Output the data below exactly, without images.

Collection entries
=======

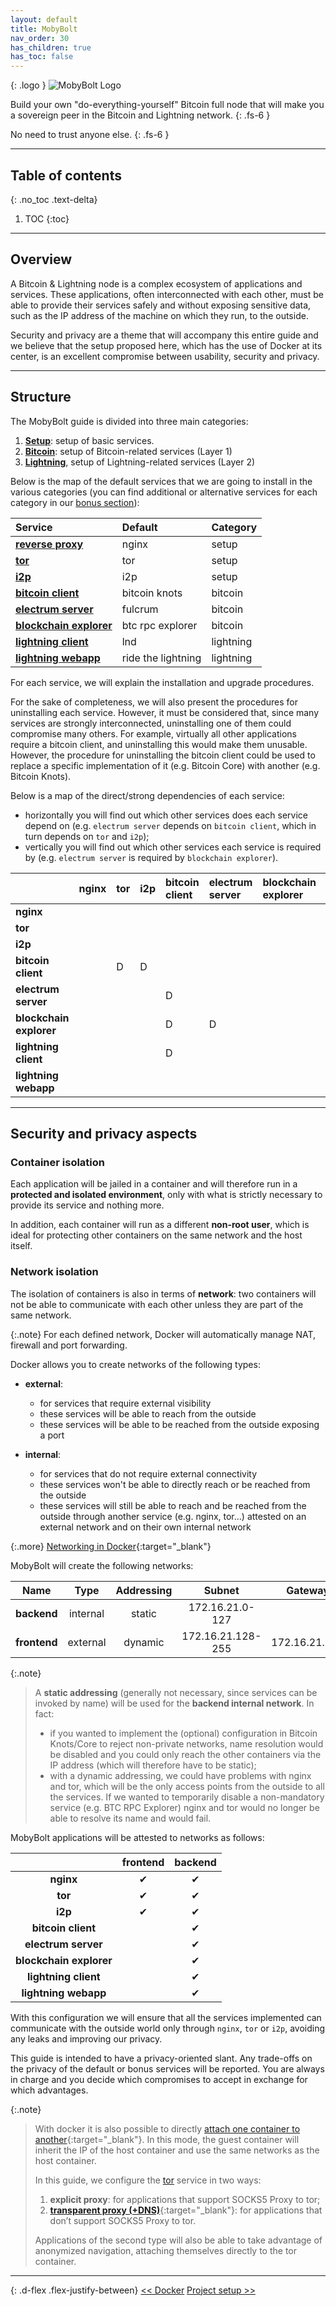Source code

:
 ```yaml
---
layout: default
title: MobyBolt
nav_order: 30
has_children: true
has_toc: false
---
```


{: .logo }
![MobyBolt Logo](../../images/mobybolt-logo.png)

Build your own "do-everything-yourself" Bitcoin full node that will make you a sovereign peer in the Bitcoin and Lightning network.
{: .fs-6 }

No need to trust anyone else.
{: .fs-6 }

---

## Table of contents
{: .no_toc .text-delta}

1. TOC
{:toc}

---

## Overview

A Bitcoin & Lightning node is a complex ecosystem of applications and services. These applications, often interconnected with each other, must be able to provide their services safely and without exposing sensitive data, such as the IP address of the machine on which they run, to the outside. 

Security and privacy are a theme that will accompany this entire guide and we believe that the setup proposed here, which has the use of Docker at its center, is an excellent compromise between usability, security and privacy.

---

## Structure

The MobyBolt guide is divided into three main categories:

1. **[Setup](setup)**: setup of basic services.
2. **[Bitcoin](bitcoin)**: setup of Bitcoin-related services (Layer 1)
3. **[Lightning](lightning)**, setup of Lightning-related services (Layer 2)

Below is the map of the default services that we are going to install in the various categories (you can find additional or alternative services for each category in our [bonus section](../bonus)):

|**Service**|**Default**|**Category**|
|:---|:---|:---|
|**[reverse proxy](setup/reverse-proxy)**|nginx|setup|
|**[tor](setup/tor-project)**|tor|setup|
|**[i2p](setup/i2p-project)**|i2p|setup|
|**[bitcoin client](bitcoin/bitcoin-knots)**|bitcoin knots|bitcoin|
|**[electrum server](bitcoin/fulcrum)**|fulcrum|bitcoin|
|**[blockchain explorer](bitcoin/btcrpcexplorer)**|btc rpc explorer|bitcoin|
|**[lightning client](lightning/lnd)**|lnd|lightning|
|**[lightning webapp](lightning/thunderhub)**|ride the lightning|lightning|

For each service, we will explain the installation and upgrade procedures.

For the sake of completeness, we will also present the procedures for uninstalling each service. However, it must be considered that, since many services are strongly interconnected, uninstalling one of them could compromise many others.
For example, virtually all other applications require a bitcoin client, and uninstalling this would make them unusable.
However, the procedure for uninstalling the bitcoin client could be used to replace a specific implementation of it (e.g. Bitcoin Core) with another (e.g. Bitcoin Knots).

Below is a map of the direct/strong dependencies of each service:
- horizontally you will find out which other services does each service depend on (e.g. `electrum server` depends on `bitcoin client`, which in turn depends on `tor` and `i2p`);
- vertically you will find out which other services each service is required by (e.g. `electrum server` is required by `blockchain explorer`).

||**nginx**|**tor**|**i2p**|**bitcoin client**|**electrum server**|**blockchain explorer**|**lightning client**|**lightning webapp**|
|:---|:---|:---|:---|:---|:---|:---|:---|:---|
|**nginx**|||||||||
|**tor**|||||||||
|**i2p**|||||||||
|**bitcoin client**||D|D||||||
|**electrum server**||||D|||||
|**blockchain explorer**||||D|D||||
|**lightning client**||||D|||||
|**lightning webapp**|||||||D||

---

## Security and privacy aspects
### Container isolation

Each application will be jailed in a container and will therefore run in a **protected and isolated environment**, only with what is strictly necessary to provide its service and nothing more.

In addition, each container will run as a different **non-root user**, which is ideal for protecting other containers on the same network and the host itself.

### Network isolation

The isolation of containers is also in terms of **network**: two containers will not be able to communicate with each other unless they are part of the same network.

{:.note}
For each defined network, Docker will automatically manage NAT, firewall and port forwarding.

Docker allows you to create networks of the following types:

- **external**: 
  - for services that require external visibility
  - these services will be able to reach from the outside
  - these services will be able to be reached from the outside exposing a port

- **internal**:
  - for services that do not require external connectivity
  - these services won't be able to directly reach or be reached from the outside
  - these services will still be able to reach and be reached from the outside through another service (e.g. nginx, tor...) attested on an external network and on their own internal network

{:.more}
[Networking in Docker](https://docs.docker.com/engine/network/){:target="_blank"}

MobyBolt will create the following networks:

**Name**|**Type**|**Addressing**|**Subnet**|**Gateway**|
:---:|:---:|:---:|:---:|:---:
**backend**|internal|static|172.16.21.0-127||
**frontend**|external|dynamic|172.16.21.128-255|172.16.21.129|

{:.note}
>A **static addressing** (generally not necessary, since services can be invoked by name) will be used for the **backend internal network**. In fact:
>- if you wanted to implement the (optional) configuration in Bitcoin Knots/Core to reject non-private networks, name resolution would be disabled and you could only reach the other containers via the IP address (which will therefore have to be static);
>- with a dynamic addressing, we could have problems with nginx and tor, which will be the only access points from the outside to all the services. If we wanted to temporarily disable a non-mandatory service (e.g. BTC RPC Explorer) nginx and tor would no longer be able to resolve its name and would fail.

MobyBolt applications will be attested to networks as follows:

||**frontend**|**backend**|
:---:|:---:|:---:
| **nginx**|&#10004;|&#10004;|
| **tor**|&#10004;|&#10004;|
| **i2p**|&#10004;|&#10004;|
|**bitcoin client**||&#10004;|
|**electrum server**||&#10004;|
|**blockchain explorer**||&#10004;|
|**lightning client**||&#10004;|
|**lightning webapp**||&#10004;|

With this configuration we will ensure that all the services implemented can communicate with the outside world only through `nginx`, `tor` or `i2p`, avoiding any leaks and improving our privacy.

This guide is intended to have a privacy-oriented slant. Any trade-offs on the privacy of the default or bonus services will be reported. You are always in charge and you decide which compromises to accept in exchange for which advantages.

{:.note}
>With docker it is also possible to directly [attach one container to another](https://docs.docker.com/engine/network/#container-networks){:target="_blank"}. In this mode, the guest container will inherit the IP of the host container and use the same networks as the host container.
>
>In this guide, we configure the [tor](setup/tor-project#prepare-the-routing) service in two ways:
>1. **explicit proxy**: for applications that support SOCKS5 Proxy to tor;
>2. [**transparent proxy (+DNS)**](https://wiki.archlinux.org/title/Tor#Transparent_Torification){:target="_blank"}: for applications that don’t support SOCKS5 Proxy to tor.
>
>Applications of the second type will also be able to take advantage of anonymized navigation, attaching themselves directly to the tor container.

---

{: .d-flex .flex-justify-between}
[<< Docker](../system/docker)
[Project setup >>](./setup/project-setup)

=======

Your solution:
Source code

:
 ```yaml
---
layout: default
title: MobyBolt
nav_order: 30
has_children: true
has_toc: false
---
```


{: .logo }
![MobyBolt Logo](../../images/mobybolt-logo.png)

Build your own "do-everything-yourself" Bitcoin full node that will make you a sovereign peer in the Bitcoin and Lightning network.
{: .fs-6 }

No need to trust anyone else.
{: .fs-6 }

---

## Table of contents
{: .no_toc .text-delta}

1. TOC
{:toc}

---

## Overview

A Bitcoin & Lightning node is a complex ecosystem of applications and services. These applications, often interconnected with each other, must be able to provide their services safely and without exposing sensitive data, such as the IP address of the machine on which they run, to the outside. 

Security and privacy are a theme that will accompany this entire guide and we believe that the setup proposed here, which has the use of Docker at its center, is an excellent compromise between usability, security and privacy.

---

## Structure

The MobyBolt guide is divided into three main categories:

1. **[Setup](setup)**: setup of basic services.
2. **[Bitcoin](bitcoin)**: setup of Bitcoin-related services (Layer 1)
3. **[Lightning](lightning)**, setup of Lightning-related services (Layer 2)

Below is the map of the default services that we are going to install in the various categories (you can find additional or alternative services for each category in our [bonus section](../bonus)):

|**Service**|**Default**|**Category**|
|:---|:---|:---|
|**[reverse proxy](setup/reverse-proxy)**|nginx|setup|
|**[tor](setup/tor-project)**|tor|setup|
|**[i2p](setup/i2p-project)**|i2p|setup|
|**[bitcoin client](bitcoin/bitcoin-knots)**|bitcoin knots|bitcoin|
|**[electrum server](bitcoin/fulcrum)**|fulcrum|bitcoin|
|**[blockchain explorer](bitcoin/btcrpcexplorer)**|btc rpc explorer|bitcoin|
|**[lightning client](lightning/lnd)**|lnd|lightning|
|**[lightning webapp](lightning/thunderhub)**|ride the lightning|lightning|

For each service, we will explain the installation and upgrade procedures.

For the sake of completeness, we will also present the procedures for uninstalling each service. However, it must be considered that, since many services are strongly interconnected, uninstalling one of them could compromise many others.
For example, virtually all other applications require a bitcoin client, and uninstalling this would make them unusable.
However, the procedure for uninstalling the bitcoin client could be used to replace a specific implementation of it (e.g. Bitcoin Core) with another (e.g. Bitcoin Knots).

Below is a map of the direct/strong dependencies of each service:
- horizontally you will find out which other services does each service depend on (e.g. `electrum server` depends on `bitcoin client`, which in turn depends on `tor` and `i2p`);
- vertically you will find out which other services each service is required by (e.g. `electrum server` is required by `blockchain explorer`).

||**nginx**|**tor**|**i2p**|**bitcoin client**|**electrum server**|**blockchain explorer**|**lightning client**|**lightning webapp**|
|:---|:---|:---|:---|:---|:---|:---|:---|:---|
|**nginx**|||||||||
|**tor**|||||||||
|**i2p**|||||||||
|**bitcoin client**||D|D||||||
|**electrum server**||||D|||||
|**blockchain explorer**||||D|D||||
|**lightning client**||||D|||||
|**lightning webapp**|||||||D||

---

## Security and privacy aspects
### Container isolation

Each application will be jailed in a container and will therefore run in a **protected and isolated environment**, only with what is strictly necessary to provide its service and nothing more.

In addition, each container will run as a different **non-root user**, which is ideal for protecting other containers on the same network and the host itself.

### Network isolation

The isolation of containers is also in terms of **network**: two containers will not be able to communicate with each other unless they are part of the same network.

{:.note}
For each defined network, Docker will automatically manage NAT, firewall and port forwarding.

Docker allows you to create networks of the following types:

- **external**: 
  - for services that require external visibility
  - these services will be able to reach from the outside
  - these services will be able to be reached from the outside exposing a port

- **internal**:
  - for services that do not require external connectivity
  - these services won't be able to directly reach or be reached from the outside
  - these services will still be able to reach and be reached from the outside through another service (e.g. nginx, tor...) attested on an external network and on their own internal network

{:.more}
[Networking in Docker](https://docs.docker.com/engine/network/){:target="_blank"}

MobyBolt will create the following networks:

**Name**|**Type**|**Addressing**|**Subnet**|**Gateway**|
:---:|:---:|:---:|:---:|:---:
**backend**|internal|static|172.16.21.0-127||
**frontend**|external|dynamic|172.16.21.128-255|172.16.21.129|

{:.note}
>A **static addressing** (generally not necessary, since services can be invoked by name) will be used for the **backend internal network**. In fact:
>- if you wanted to implement the (optional) configuration in Bitcoin Knots/Core to reject non-private networks, name resolution would be disabled and you could only reach the other containers via the IP address (which will therefore have to be static);
>- with a dynamic addressing, we could have problems with nginx and tor, which will be the only access points from the outside to all the services. If we wanted to temporarily disable a non-mandatory service (e.g. BTC RPC Explorer) nginx and tor would no longer be able to resolve its name and would fail.

MobyBolt applications will be attested to networks as follows:

||**frontend**|**backend**|
:---:|:---:|:---:
| **nginx**|&#10004;|&#10004;|
| **tor**|&#10004;|&#10004;|
| **i2p**|&#10004;|&#10004;|
|**bitcoin client**||&#10004;|
|**electrum server**||&#10004;|
|**blockchain explorer**||&#10004;|
|**lightning client**||&#10004;|
|**lightning webapp**||&#10004;|

With this configuration we will ensure that all the services implemented can communicate with the outside world only through `nginx`, `tor` or `i2p`, avoiding any leaks and improving our privacy.

This guide is intended to have a privacy-oriented slant. Any trade-offs on the privacy of the default or bonus services will be reported. You are always in charge and you decide which compromises to accept in exchange for which advantages.

{:.note}
>With docker it is also possible to directly [attach one container to another](https://docs.docker.com/engine/network/#container-networks){:target="_blank"}. In this mode, the guest container will inherit the IP of the host container and use the same networks as the host container.
>
>In this guide, we configure the [tor](setup/tor-project#prepare-the-routing) service in two ways:
>1. **explicit proxy**: for applications that support SOCKS5 Proxy to tor;
>2. [**transparent proxy (+DNS)**](https://wiki.archlinux.org/title/Tor#Transparent_Torification){:target="_blank"}: for applications that don’t support SOCKS5 Proxy to tor.
>
>Applications of the second type will also be able to take advantage of anonymized navigation, attaching themselves directly to the tor container.

---

{: .d-flex .flex-justify-between}
[<< Docker](../system/docker)
[Project setup >>](./setup/project-setup)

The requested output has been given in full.